What is needed is a word-for-word copy of the records below.

▬▬▬

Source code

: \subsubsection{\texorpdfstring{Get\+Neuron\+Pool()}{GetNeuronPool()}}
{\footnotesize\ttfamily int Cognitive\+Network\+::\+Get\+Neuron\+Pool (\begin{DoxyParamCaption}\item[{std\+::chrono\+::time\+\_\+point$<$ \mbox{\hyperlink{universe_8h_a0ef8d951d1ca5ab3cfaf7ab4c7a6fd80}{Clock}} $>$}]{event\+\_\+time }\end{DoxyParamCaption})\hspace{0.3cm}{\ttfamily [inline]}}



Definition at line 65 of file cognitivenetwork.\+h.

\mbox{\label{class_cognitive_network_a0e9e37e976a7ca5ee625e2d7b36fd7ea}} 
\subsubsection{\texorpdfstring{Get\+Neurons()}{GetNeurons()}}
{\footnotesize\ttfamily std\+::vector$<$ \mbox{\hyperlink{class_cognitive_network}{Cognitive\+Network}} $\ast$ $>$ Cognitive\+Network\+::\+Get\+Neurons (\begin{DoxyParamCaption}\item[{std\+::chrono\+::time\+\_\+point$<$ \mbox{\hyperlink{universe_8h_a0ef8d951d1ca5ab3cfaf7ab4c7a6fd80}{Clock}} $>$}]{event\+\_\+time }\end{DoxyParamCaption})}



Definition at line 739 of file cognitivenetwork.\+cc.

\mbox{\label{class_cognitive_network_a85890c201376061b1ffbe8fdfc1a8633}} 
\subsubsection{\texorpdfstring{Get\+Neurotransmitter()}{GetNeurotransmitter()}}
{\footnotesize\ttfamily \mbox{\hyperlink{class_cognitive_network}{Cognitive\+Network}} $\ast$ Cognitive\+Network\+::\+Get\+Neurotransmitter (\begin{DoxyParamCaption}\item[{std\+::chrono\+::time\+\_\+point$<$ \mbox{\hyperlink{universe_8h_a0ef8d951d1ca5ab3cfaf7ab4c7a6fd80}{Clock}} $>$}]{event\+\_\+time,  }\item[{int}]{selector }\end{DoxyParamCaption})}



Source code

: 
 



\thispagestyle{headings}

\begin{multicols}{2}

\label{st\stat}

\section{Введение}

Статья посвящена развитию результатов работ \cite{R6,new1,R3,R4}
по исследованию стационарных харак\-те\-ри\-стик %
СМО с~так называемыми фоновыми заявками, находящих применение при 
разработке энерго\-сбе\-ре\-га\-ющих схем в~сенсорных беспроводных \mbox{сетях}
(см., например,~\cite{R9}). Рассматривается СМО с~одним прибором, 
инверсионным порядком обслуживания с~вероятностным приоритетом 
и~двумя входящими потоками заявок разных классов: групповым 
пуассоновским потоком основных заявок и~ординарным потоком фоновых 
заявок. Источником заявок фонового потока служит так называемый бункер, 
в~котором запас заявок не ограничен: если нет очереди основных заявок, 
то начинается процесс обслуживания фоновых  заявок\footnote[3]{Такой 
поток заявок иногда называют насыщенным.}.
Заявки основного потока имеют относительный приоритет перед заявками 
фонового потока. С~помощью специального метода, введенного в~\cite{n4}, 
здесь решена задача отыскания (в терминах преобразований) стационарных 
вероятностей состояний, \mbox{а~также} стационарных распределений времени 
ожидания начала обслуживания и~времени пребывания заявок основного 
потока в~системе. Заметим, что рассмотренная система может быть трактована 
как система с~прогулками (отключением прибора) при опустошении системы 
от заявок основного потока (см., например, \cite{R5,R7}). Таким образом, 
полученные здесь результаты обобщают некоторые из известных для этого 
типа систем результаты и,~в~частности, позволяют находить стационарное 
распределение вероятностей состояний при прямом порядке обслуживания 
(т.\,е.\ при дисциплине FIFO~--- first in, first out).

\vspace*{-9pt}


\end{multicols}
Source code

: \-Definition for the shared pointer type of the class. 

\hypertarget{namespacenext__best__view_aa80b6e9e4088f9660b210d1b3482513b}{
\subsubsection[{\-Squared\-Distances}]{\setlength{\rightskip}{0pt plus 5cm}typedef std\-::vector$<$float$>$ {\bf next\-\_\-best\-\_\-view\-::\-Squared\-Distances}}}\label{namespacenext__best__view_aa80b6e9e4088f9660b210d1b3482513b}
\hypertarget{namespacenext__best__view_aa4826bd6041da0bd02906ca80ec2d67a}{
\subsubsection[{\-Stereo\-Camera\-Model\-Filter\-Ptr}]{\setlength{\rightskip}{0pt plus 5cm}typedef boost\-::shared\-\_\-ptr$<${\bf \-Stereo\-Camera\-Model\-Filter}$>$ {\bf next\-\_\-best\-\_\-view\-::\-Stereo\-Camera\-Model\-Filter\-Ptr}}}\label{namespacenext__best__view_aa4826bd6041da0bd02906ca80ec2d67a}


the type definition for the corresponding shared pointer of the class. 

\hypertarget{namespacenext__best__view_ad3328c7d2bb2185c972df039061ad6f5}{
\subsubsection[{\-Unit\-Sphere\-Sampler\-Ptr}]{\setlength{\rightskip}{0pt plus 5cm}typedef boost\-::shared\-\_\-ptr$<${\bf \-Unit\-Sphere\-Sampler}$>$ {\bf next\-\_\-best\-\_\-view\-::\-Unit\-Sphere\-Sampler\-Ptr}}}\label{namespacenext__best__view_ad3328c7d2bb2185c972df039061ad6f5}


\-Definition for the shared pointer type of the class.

▬▬▬

_WRITTEN ANSWER_:
Source code

: \subsubsection{\texorpdfstring{Get\+Neuron\+Pool()}{GetNeuronPool()}}
{\footnotesize\ttfamily int Cognitive\+Network\+::\+Get\+Neuron\+Pool (\begin{DoxyParamCaption}\item[{std\+::chrono\+::time\+\_\+point$<$ \mbox{\hyperlink{universe_8h_a0ef8d951d1ca5ab3cfaf7ab4c7a6fd80}{Clock}} $>$}]{event\+\_\+time }\end{DoxyParamCaption})\hspace{0.3cm}{\ttfamily [inline]}}



Definition at line 65 of file cognitivenetwork.\+h.

\mbox{\label{class_cognitive_network_a0e9e37e976a7ca5ee625e2d7b36fd7ea}} 
\subsubsection{\texorpdfstring{Get\+Neurons()}{GetNeurons()}}
{\footnotesize\ttfamily std\+::vector$<$ \mbox{\hyperlink{class_cognitive_network}{Cognitive\+Network}} $\ast$ $>$ Cognitive\+Network\+::\+Get\+Neurons (\begin{DoxyParamCaption}\item[{std\+::chrono\+::time\+\_\+point$<$ \mbox{\hyperlink{universe_8h_a0ef8d951d1ca5ab3cfaf7ab4c7a6fd80}{Clock}} $>$}]{event\+\_\+time }\end{DoxyParamCaption})}



Definition at line 739 of file cognitivenetwork.\+cc.

\mbox{\label{class_cognitive_network_a85890c201376061b1ffbe8fdfc1a8633}} 
\subsubsection{\texorpdfstring{Get\+Neurotransmitter()}{GetNeurotransmitter()}}
{\footnotesize\ttfamily \mbox{\hyperlink{class_cognitive_network}{Cognitive\+Network}} $\ast$ Cognitive\+Network\+::\+Get\+Neurotransmitter (\begin{DoxyParamCaption}\item[{std\+::chrono\+::time\+\_\+point$<$ \mbox{\hyperlink{universe_8h_a0ef8d951d1ca5ab3cfaf7ab4c7a6fd80}{Clock}} $>$}]{event\+\_\+time,  }\item[{int}]{selector }\end{DoxyParamCaption})}



Source code

: 
 



\thispagestyle{headings}

\begin{multicols}{2}

\label{st\stat}

\section{Введение}

Статья посвящена развитию результатов работ \cite{R6,new1,R3,R4}
по исследованию стационарных харак\-те\-ри\-стик %
СМО с~так называемыми фоновыми заявками, находящих применение при 
разработке энерго\-сбе\-ре\-га\-ющих схем в~сенсорных беспроводных \mbox{сетях}
(см., например,~\cite{R9}). Рассматривается СМО с~одним прибором, 
инверсионным порядком обслуживания с~вероятностным приоритетом 
и~двумя входящими потоками заявок разных классов: групповым 
пуассоновским потоком основных заявок и~ординарным потоком фоновых 
заявок. Источником заявок фонового потока служит так называемый бункер, 
в~котором запас заявок не ограничен: если нет очереди основных заявок, 
то начинается процесс обслуживания фоновых  заявок\footnote[3]{Такой 
поток заявок иногда называют насыщенным.}.
Заявки основного потока имеют относительный приоритет перед заявками 
фонового потока. С~помощью специального метода, введенного в~\cite{n4}, 
здесь решена задача отыскания (в терминах преобразований) стационарных 
вероятностей состояний, \mbox{а~также} стационарных распределений времени 
ожидания начала обслуживания и~времени пребывания заявок основного 
потока в~системе. Заметим, что рассмотренная система может быть трактована 
как система с~прогулками (отключением прибора) при опустошении системы 
от заявок основного потока (см., например, \cite{R5,R7}). Таким образом, 
полученные здесь результаты обобщают некоторые из известных для этого 
типа систем результаты и,~в~частности, позволяют находить стационарное 
распределение вероятностей состояний при прямом порядке обслуживания 
(т.\,е.\ при дисциплине FIFO~--- first in, first out).

\vspace*{-9pt}


\end{multicols}
Source code

: \-Definition for the shared pointer type of the class. 

\hypertarget{namespacenext__best__view_aa80b6e9e4088f9660b210d1b3482513b}{
\subsubsection[{\-Squared\-Distances}]{\setlength{\rightskip}{0pt plus 5cm}typedef std\-::vector$<$float$>$ {\bf next\-\_\-best\-\_\-view\-::\-Squared\-Distances}}}\label{namespacenext__best__view_aa80b6e9e4088f9660b210d1b3482513b}
\hypertarget{namespacenext__best__view_aa4826bd6041da0bd02906ca80ec2d67a}{
\subsubsection[{\-Stereo\-Camera\-Model\-Filter\-Ptr}]{\setlength{\rightskip}{0pt plus 5cm}typedef boost\-::shared\-\_\-ptr$<${\bf \-Stereo\-Camera\-Model\-Filter}$>$ {\bf next\-\_\-best\-\_\-view\-::\-Stereo\-Camera\-Model\-Filter\-Ptr}}}\label{namespacenext__best__view_aa4826bd6041da0bd02906ca80ec2d67a}


the type definition for the corresponding shared pointer of the class. 

\hypertarget{namespacenext__best__view_ad3328c7d2bb2185c972df039061ad6f5}{
\subsubsection[{\-Unit\-Sphere\-Sampler\-Ptr}]{\setlength{\rightskip}{0pt plus 5cm}typedef boost\-::shared\-\_\-ptr$<${\bf \-Unit\-Sphere\-Sampler}$>$ {\bf next\-\_\-best\-\_\-view\-::\-Unit\-Sphere\-Sampler\-Ptr}}}\label{namespacenext__best__view_ad3328c7d2bb2185c972df039061ad6f5}


\-Definition for the shared pointer type of the class.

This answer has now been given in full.